Data shown:
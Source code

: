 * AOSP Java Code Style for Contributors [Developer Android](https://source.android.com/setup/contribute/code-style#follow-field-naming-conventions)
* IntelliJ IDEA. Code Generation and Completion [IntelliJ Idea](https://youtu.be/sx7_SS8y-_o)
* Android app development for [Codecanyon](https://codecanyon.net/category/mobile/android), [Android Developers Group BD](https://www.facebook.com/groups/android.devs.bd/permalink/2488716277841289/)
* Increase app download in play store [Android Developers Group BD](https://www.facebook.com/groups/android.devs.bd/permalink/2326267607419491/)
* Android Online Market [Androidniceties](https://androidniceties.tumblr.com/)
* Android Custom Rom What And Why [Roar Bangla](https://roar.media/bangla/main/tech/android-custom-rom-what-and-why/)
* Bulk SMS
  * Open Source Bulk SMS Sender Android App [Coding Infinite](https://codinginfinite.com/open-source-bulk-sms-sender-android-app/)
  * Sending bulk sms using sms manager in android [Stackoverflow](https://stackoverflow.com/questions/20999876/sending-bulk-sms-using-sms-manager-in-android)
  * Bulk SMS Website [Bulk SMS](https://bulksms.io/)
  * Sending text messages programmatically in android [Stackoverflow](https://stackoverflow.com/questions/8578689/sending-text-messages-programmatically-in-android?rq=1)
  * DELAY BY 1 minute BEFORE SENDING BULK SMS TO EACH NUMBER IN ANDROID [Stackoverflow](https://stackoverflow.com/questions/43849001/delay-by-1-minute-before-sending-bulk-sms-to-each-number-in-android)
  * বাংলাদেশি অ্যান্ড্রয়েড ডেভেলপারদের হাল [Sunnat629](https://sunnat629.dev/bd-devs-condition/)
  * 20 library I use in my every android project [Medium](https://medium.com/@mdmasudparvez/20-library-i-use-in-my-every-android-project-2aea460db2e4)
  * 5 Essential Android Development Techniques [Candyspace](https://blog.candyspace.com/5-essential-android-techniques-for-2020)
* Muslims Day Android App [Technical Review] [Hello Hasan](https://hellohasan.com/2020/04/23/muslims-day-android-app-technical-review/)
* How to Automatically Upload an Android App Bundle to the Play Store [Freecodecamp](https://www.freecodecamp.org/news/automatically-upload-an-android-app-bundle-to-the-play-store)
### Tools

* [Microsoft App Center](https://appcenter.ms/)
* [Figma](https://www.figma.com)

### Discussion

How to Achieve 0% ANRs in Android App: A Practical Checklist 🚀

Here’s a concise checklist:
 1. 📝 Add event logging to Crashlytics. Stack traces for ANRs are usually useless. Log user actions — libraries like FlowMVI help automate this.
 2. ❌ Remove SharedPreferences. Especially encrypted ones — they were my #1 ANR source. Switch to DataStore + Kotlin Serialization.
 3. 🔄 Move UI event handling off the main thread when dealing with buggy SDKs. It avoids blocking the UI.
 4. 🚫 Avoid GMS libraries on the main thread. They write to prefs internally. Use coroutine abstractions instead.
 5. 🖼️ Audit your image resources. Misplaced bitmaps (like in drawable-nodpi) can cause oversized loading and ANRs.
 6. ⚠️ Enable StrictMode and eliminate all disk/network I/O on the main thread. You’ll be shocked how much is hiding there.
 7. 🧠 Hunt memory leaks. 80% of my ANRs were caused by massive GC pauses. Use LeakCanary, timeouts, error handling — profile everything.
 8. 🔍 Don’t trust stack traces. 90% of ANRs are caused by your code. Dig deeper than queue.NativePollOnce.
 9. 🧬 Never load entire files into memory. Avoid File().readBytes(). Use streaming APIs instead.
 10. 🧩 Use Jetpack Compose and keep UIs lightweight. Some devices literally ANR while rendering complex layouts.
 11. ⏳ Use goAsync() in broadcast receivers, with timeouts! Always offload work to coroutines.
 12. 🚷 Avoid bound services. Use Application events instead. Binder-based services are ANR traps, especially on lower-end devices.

...

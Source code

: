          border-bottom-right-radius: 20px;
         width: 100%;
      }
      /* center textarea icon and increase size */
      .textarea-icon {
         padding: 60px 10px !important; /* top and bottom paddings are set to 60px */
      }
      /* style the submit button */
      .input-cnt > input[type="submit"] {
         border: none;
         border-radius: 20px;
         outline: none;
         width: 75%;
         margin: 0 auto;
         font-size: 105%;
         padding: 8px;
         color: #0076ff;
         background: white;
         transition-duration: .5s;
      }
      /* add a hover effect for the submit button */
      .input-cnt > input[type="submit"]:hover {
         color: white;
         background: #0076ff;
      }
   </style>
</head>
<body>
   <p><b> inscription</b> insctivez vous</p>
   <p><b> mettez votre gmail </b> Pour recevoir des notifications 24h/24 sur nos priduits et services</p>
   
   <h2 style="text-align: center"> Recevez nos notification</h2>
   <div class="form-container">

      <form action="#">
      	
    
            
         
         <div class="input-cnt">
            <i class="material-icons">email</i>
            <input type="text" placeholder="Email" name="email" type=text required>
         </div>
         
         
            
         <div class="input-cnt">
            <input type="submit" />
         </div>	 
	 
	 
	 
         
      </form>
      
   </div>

--

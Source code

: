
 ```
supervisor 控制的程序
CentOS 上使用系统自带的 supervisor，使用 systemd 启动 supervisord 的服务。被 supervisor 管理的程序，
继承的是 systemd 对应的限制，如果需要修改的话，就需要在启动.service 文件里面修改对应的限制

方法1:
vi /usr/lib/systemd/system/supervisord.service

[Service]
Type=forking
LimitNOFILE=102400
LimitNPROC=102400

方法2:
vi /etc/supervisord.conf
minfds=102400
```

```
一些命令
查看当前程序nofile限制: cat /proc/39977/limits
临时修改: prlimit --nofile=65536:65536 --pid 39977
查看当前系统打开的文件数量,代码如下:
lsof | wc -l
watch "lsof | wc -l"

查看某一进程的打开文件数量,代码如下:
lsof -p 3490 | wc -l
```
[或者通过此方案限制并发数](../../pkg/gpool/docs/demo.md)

Activity: Some lines of the records above may hold the word "ANRs". Report how many, and nothing else.

Answer space: 5